Oracle Autonomous Database on Shared Infrastructure provides an automatic failover out of the box when zero data loss can be guaranteed. Oracle Autonomous Database on Dedicated Infrastructure enables you to configure FSFO at the click of a button.
This blog post takes you through the steps to configure FSFO for Base Database or Exadata Database Service in Oracle Cloud.
- VM DB System with a Data Guard configuration. Primary and Standby in different Availability Domains (AD1 and AD3).
- IaaS Compute VM running Oracle Linux 8 on a separate Availability Domain (AD2), which will be used for the Observer.
Data Guard Broker
Oracle Data Guard broker automates and centralizes the creation, maintenance, and monitoring of Oracle Data Guard configurations. It allows you to perform all management operations locally or remotely through the broker’s client interfaces:
- Oracle Enterprise Manager Cloud Control, or
- Oracle Data Guard command-line interface, DGMGRL
The Oracle Data Guard monitor is the server-side broker component that is integrated with the Oracle database:
DGMGRL command-line is part of the Oracle Database software installation and is available at $ORACLE_HOME/bin/dgmgrl.
When you enable Data Guard via Cloud Tooling, the Data Guard broker configuration is already created. You can connect to DGMGRL from either the primary or standby site.
dgmgrl SYS@CDB01_fraad1 ... Welcome to DGMGRL, type "help" for information.
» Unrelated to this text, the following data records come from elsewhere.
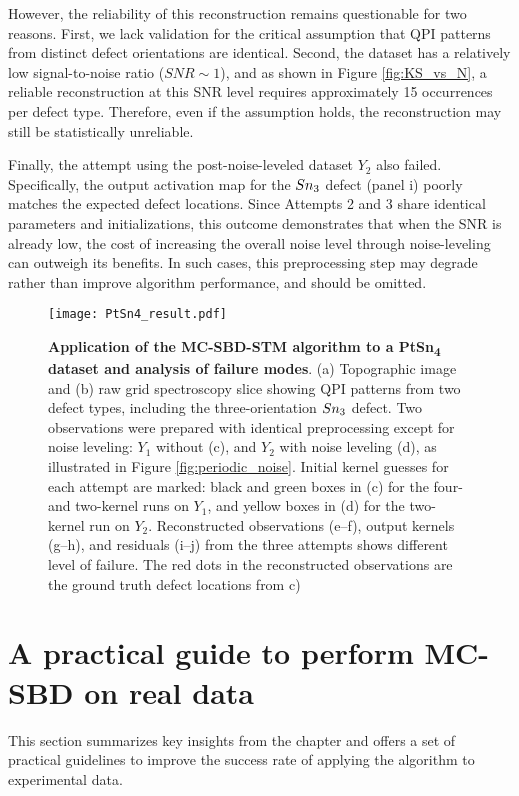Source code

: However, the reliability of this reconstruction remains questionable for two reasons. First, we lack validation for the critical assumption that QPI patterns from distinct defect orientations are identical. Second, the dataset has a relatively low signal-to-noise ratio ($SNR\sim 1$), and as shown in Figure \ref{fig:KS_vs_N}, a reliable reconstruction at this SNR level requires approximately 15 occurrences per defect type. Therefore, even if the assumption holds, the reconstruction may still be statistically unreliable.

Finally, the attempt using the post-noise-leveled dataset $Y_2$ also failed. Specifically, the output activation map for the $Sn\textsubscript{3}$ defect (panel i) poorly matches the expected defect locations. Since Attempts 2 and 3 share identical parameters and initializations, this outcome demonstrates that when the SNR is already low, the cost of increasing the overall noise level through noise-leveling can outweigh its benefits. In such cases, this preprocessing step may degrade rather than improve algorithm performance, and should be omitted.

\begin{figure}
	\texttt{[image: PtSn4\_result.pdf]} 
	\centering
	\caption[\textbf{Application of the MC-SBD-STM algorithm to a PtSn\textsubscript{4} dataset and analysis of failure modes}]{\textbf{Application of the MC-SBD-STM algorithm to a PtSn\textsubscript{4} dataset and analysis of failure modes}. (a) Topographic image and (b) raw grid spectroscopy slice showing QPI patterns from two defect types, including the three-orientation $Sn\textsubscript{3}$ defect. Two observations were prepared with identical preprocessing except for noise leveling: $Y_1$ without (c), and $Y_2$ with noise leveling (d), as illustrated in Figure \ref{fig:periodic_noise}. Initial kernel guesses for each attempt are marked: black and green boxes in (c) for the four- and two-kernel runs on $Y_1$, and yellow boxes in (d) for the two-kernel run on $Y_2$. Reconstructed observations (e–f), output kernels (g–h), and residuals (i–j) from the three attempts shows different level of failure. The red dots in the reconstructed observations are the ground truth defect locations from c)}
	\label{fig:PtSn4}
\end{figure}

\section{A practical guide to perform MC-SBD on real data}
This section summarizes key insights from the chapter and offers a set of practical guidelines to improve the success rate of applying the algorithm to experimental data.

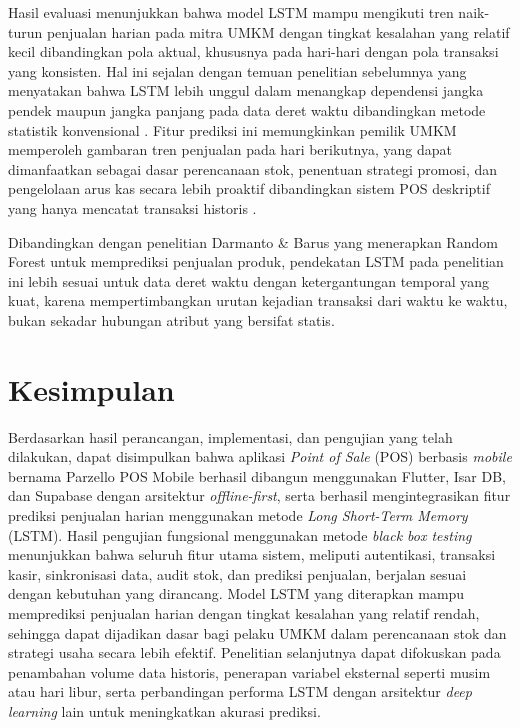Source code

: \documentclass[a4paper,10pt,onecolumn]{article}
\begin{document}
Hasil evaluasi menunjukkan bahwa model LSTM mampu mengikuti tren naik-turun penjualan harian pada mitra UMKM dengan tingkat kesalahan yang relatif kecil dibandingkan pola aktual, khususnya pada hari-hari dengan pola transaksi yang konsisten. Hal ini sejalan dengan temuan penelitian sebelumnya yang menyatakan bahwa LSTM lebih unggul dalam menangkap dependensi jangka pendek maupun jangka panjang pada data deret waktu dibandingkan metode statistik konvensional \cite{Prasetyo2023, Ramadhan2022}. Fitur prediksi ini memungkinkan pemilik UMKM memperoleh gambaran tren penjualan pada hari berikutnya, yang dapat dimanfaatkan sebagai dasar perencanaan stok, penentuan strategi promosi, dan pengelolaan arus kas secara lebih proaktif dibandingkan sistem POS deskriptif yang hanya mencatat transaksi historis \cite{Wijaya2022}.

Dibandingkan dengan penelitian Darmanto \& Barus \cite{Darmanto2024} yang menerapkan Random Forest untuk memprediksi penjualan produk, pendekatan LSTM pada penelitian ini lebih sesuai untuk data deret waktu dengan ketergantungan temporal yang kuat, karena mempertimbangkan urutan kejadian transaksi dari waktu ke waktu, bukan sekadar hubungan atribut yang bersifat statis.

\section{Kesimpulan}

Berdasarkan hasil perancangan, implementasi, dan pengujian yang telah dilakukan, dapat disimpulkan bahwa aplikasi \textit{Point of Sale} (POS) berbasis \textit{mobile} bernama Parzello POS Mobile berhasil dibangun menggunakan Flutter, Isar DB, dan Supabase dengan arsitektur \textit{offline-first}, serta berhasil mengintegrasikan fitur prediksi penjualan harian menggunakan metode \textit{Long Short-Term Memory} (LSTM). Hasil pengujian fungsional menggunakan metode \textit{black box testing} menunjukkan bahwa seluruh fitur utama sistem, meliputi autentikasi, transaksi kasir, sinkronisasi data, audit stok, dan prediksi penjualan, berjalan sesuai dengan kebutuhan yang dirancang. Model LSTM yang diterapkan mampu memprediksi penjualan harian dengan tingkat kesalahan yang relatif rendah, sehingga dapat dijadikan dasar bagi pelaku UMKM dalam perencanaan stok dan strategi usaha secara lebih efektif. Penelitian selanjutnya dapat difokuskan pada penambahan volume data historis, penerapan variabel eksternal seperti musim atau hari libur, serta perbandingan performa LSTM dengan arsitektur \textit{deep learning} lain untuk meningkatkan akurasi prediksi.
\end{document}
Password: Connected to "CDB01_fraad1" Connected as SYSDBA. DGMGRL> show configuration;
The Observer is a low-footprint OCI (Oracle Call Interface) client built into the DGMGRL CLI and, like any other client, may be run on a different hardware platform than the database servers. DGMGRL includes commands to create the observer process for fast-start failover:
DGMGRL> start observer;
Only the Observer can initiate an automatic failover. The Observer’s secondary task is to automatically reinstate a failed primary as a standby if that feature is enabled.
Ideally, the Observer should run in a separate location from the primary and standby systems. For example, if your primary and standby are in AD1 and AD3, start your Observer on a compute VM in AD2.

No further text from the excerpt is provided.